--- Task objective ---
Repeat every line below exactly as it reads.

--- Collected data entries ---
○ ○ ○ ○

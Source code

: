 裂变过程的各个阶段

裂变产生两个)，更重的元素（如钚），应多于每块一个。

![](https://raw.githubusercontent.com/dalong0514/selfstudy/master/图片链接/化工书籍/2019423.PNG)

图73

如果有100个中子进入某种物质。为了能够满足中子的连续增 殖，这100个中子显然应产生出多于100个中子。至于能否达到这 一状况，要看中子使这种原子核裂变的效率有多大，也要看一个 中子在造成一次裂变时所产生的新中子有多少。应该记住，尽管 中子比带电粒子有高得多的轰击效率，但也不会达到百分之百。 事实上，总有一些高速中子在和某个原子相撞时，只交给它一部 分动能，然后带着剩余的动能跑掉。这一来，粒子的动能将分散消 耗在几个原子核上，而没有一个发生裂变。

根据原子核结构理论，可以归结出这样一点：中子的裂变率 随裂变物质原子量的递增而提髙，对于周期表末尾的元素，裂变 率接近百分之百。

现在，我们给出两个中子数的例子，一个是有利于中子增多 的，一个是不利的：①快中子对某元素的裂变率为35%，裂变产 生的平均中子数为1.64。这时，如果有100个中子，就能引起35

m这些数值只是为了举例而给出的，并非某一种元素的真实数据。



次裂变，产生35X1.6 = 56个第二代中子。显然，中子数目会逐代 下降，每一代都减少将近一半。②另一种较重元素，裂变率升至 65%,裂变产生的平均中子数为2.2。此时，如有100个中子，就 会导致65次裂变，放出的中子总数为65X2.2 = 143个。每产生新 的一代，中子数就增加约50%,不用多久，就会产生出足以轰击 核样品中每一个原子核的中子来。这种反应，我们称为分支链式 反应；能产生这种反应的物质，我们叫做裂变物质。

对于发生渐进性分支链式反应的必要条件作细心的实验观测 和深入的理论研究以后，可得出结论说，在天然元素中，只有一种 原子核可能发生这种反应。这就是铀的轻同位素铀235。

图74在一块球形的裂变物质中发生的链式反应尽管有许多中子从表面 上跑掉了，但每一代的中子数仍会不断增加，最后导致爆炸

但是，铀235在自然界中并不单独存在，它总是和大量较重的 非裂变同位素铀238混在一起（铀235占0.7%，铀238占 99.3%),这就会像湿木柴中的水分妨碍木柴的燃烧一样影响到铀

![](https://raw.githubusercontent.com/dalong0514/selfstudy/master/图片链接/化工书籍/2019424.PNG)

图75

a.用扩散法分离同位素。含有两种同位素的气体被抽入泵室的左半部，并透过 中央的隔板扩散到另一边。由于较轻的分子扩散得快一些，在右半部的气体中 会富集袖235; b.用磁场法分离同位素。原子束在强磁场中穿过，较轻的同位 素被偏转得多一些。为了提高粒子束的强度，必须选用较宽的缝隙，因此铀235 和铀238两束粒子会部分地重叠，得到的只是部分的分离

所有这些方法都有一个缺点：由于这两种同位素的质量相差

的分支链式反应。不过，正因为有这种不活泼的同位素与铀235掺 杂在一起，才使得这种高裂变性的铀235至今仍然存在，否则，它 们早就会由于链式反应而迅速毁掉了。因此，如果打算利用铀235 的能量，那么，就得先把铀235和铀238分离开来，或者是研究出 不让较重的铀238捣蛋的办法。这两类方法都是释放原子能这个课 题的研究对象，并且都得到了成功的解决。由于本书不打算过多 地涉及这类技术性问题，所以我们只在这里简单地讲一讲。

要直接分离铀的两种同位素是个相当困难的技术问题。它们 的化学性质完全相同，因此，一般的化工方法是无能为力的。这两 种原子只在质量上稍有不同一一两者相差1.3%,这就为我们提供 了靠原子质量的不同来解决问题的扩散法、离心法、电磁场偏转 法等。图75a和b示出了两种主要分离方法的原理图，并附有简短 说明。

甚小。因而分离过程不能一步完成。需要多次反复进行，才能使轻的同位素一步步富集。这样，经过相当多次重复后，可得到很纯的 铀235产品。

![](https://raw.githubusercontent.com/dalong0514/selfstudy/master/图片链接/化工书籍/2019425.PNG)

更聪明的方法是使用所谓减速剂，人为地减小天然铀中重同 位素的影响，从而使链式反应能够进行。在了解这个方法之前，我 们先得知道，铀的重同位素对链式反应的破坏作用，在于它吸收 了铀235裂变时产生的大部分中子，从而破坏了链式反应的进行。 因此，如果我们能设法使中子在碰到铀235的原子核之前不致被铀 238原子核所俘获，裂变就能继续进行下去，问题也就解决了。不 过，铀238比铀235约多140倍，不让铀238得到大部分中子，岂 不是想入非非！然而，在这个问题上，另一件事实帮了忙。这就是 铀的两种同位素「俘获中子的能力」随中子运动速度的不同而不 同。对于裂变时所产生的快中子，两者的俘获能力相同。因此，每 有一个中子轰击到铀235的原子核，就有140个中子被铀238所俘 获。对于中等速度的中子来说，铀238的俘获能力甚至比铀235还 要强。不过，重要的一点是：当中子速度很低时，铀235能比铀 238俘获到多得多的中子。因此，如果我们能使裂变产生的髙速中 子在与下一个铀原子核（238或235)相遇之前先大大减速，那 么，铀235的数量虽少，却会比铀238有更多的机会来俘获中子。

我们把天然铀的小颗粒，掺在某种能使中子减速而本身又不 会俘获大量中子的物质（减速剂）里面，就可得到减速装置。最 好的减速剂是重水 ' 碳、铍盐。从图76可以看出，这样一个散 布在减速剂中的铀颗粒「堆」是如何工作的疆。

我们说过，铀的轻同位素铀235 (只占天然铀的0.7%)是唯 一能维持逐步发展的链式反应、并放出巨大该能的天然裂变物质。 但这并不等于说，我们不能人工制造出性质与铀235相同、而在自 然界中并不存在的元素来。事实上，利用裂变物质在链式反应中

○ ○ ○ ○

--- Exercise output ---
Source code

: 裂变过程的各个阶段

裂变产生两个)，更重的元素（如钚），应多于每块一个。

![](https://raw.githubusercontent.com/dalong0514/selfstudy/master/图片链接/化工书籍/2019423.PNG)

图73

如果有100个中子进入某种物质。为了能够满足中子的连续增 殖，这100个中子显然应产生出多于100个中子。至于能否达到这 一状况，要看中子使这种原子核裂变的效率有多大，也要看一个 中子在造成一次裂变时所产生的新中子有多少。应该记住，尽管 中子比带电粒子有高得多的轰击效率，但也不会达到百分之百。 事实上，总有一些高速中子在和某个原子相撞时，只交给它一部 分动能，然后带着剩余的动能跑掉。这一来，粒子的动能将分散消 耗在几个原子核上，而没有一个发生裂变。

根据原子核结构理论，可以归结出这样一点：中子的裂变率 随裂变物质原子量的递增而提髙，对于周期表末尾的元素，裂变 率接近百分之百。

现在，我们给出两个中子数的例子，一个是有利于中子增多 的，一个是不利的：①快中子对某元素的裂变率为35%，裂变产 生的平均中子数为1.64。这时，如果有100个中子，就能引起35

m这些数值只是为了举例而给出的，并非某一种元素的真实数据。



次裂变，产生35X1.6 = 56个第二代中子。显然，中子数目会逐代 下降，每一代都减少将近一半。②另一种较重元素，裂变率升至 65%,裂变产生的平均中子数为2.2。此时，如有100个中子，就 会导致65次裂变，放出的中子总数为65X2.2 = 143个。每产生新 的一代，中子数就增加约50%,不用多久，就会产生出足以轰击 核样品中每一个原子核的中子来。这种反应，我们称为分支链式 反应；能产生这种反应的物质，我们叫做裂变物质。

对于发生渐进性分支链式反应的必要条件作细心的实验观测 和深入的理论研究以后，可得出结论说，在天然元素中，只有一种 原子核可能发生这种反应。这就是铀的轻同位素铀235。

图74在一块球形的裂变物质中发生的链式反应尽管有许多中子从表面 上跑掉了，但每一代的中子数仍会不断增加，最后导致爆炸

但是，铀235在自然界中并不单独存在，它总是和大量较重的 非裂变同位素铀238混在一起（铀235占0.7%，铀238占 99.3%),这就会像湿木柴中的水分妨碍木柴的燃烧一样影响到铀

![](https://raw.githubusercontent.com/dalong0514/selfstudy/master/图片链接/化工书籍/2019424.PNG)

图75

a.用扩散法分离同位素。含有两种同位素的气体被抽入泵室的左半部，并透过 中央的隔板扩散到另一边。由于较轻的分子扩散得快一些，在右半部的气体中 会富集袖235; b.用磁场法分离同位素。原子束在强磁场中穿过，较轻的同位 素被偏转得多一些。为了提高粒子束的强度，必须选用较宽的缝隙，因此铀235 和铀238两束粒子会部分地重叠，得到的只是部分的分离

所有这些方法都有一个缺点：由于这两种同位素的质量相差

的分支链式反应。不过，正因为有这种不活泼的同位素与铀235掺 杂在一起，才使得这种高裂变性的铀235至今仍然存在，否则，它 们早就会由于链式反应而迅速毁掉了。因此，如果打算利用铀235 的能量，那么，就得先把铀235和铀238分离开来，或者是研究出 不让较重的铀238捣蛋的办法。这两类方法都是释放原子能这个课 题的研究对象，并且都得到了成功的解决。由于本书不打算过多 地涉及这类技术性问题，所以我们只在这里简单地讲一讲。

要直接分离铀的两种同位素是个相当困难的技术问题。它们 的化学性质完全相同，因此，一般的化工方法是无能为力的。这两 种原子只在质量上稍有不同一一两者相差1.3%,这就为我们提供 了靠原子质量的不同来解决问题的扩散法、离心法、电磁场偏转 法等。图75a和b示出了两种主要分离方法的原理图，并附有简短 说明。

甚小。因而分离过程不能一步完成。需要多次反复进行，才能使轻的同位素一步步富集。这样，经过相当多次重复后，可得到很纯的 铀235产品。

![](https://raw.githubusercontent.com/dalong0514/selfstudy/master/图片链接/化工书籍/2019425.PNG)

更聪明的方法是使用所谓减速剂，人为地减小天然铀中重同 位素的影响，从而使链式反应能够进行。在了解这个方法之前，我 们先得知道，铀的重同位素对链式反应的破坏作用，在于它吸收 了铀235裂变时产生的大部分中子，从而破坏了链式反应的进行。 因此，如果我们能设法使中子在碰到铀235的原子核之前不致被铀 238原子核所俘获，裂变就能继续进行下去，问题也就解决了。不 过，铀238比铀235约多140倍，不让铀238得到大部分中子，岂 不是想入非非！然而，在这个问题上，另一件事实帮了忙。这就是 铀的两种同位素「俘获中子的能力」随中子运动速度的不同而不 同。对于裂变时所产生的快中子，两者的俘获能力相同。因此，每 有一个中子轰击到铀235的原子核，就有140个中子被铀238所俘 获。对于中等速度的中子来说，铀238的俘获能力甚至比铀235还 要强。不过，重要的一点是：当中子速度很低时，铀235能比铀 238俘获到多得多的中子。因此，如果我们能使裂变产生的髙速中 子在与下一个铀原子核（238或235)相遇之前先大大减速，那 么，铀235的数量虽少，却会比铀238有更多的机会来俘获中子。

我们把天然铀的小颗粒，掺在某种能使中子减速而本身又不 会俘获大量中子的物质（减速剂）里面，就可得到减速装置。最 好的减速剂是重水 ' 碳、铍盐。从图76可以看出，这样一个散 布在减速剂中的铀颗粒「堆」是如何工作的疆。

我们说过，铀的轻同位素铀235 (只占天然铀的0.7%)是唯 一能维持逐步发展的链式反应、并放出巨大该能的天然裂变物质。 但这并不等于说，我们不能人工制造出性质与铀235相同、而在自 然界中并不存在的元素来。事实上，利用裂变物质在链式反应中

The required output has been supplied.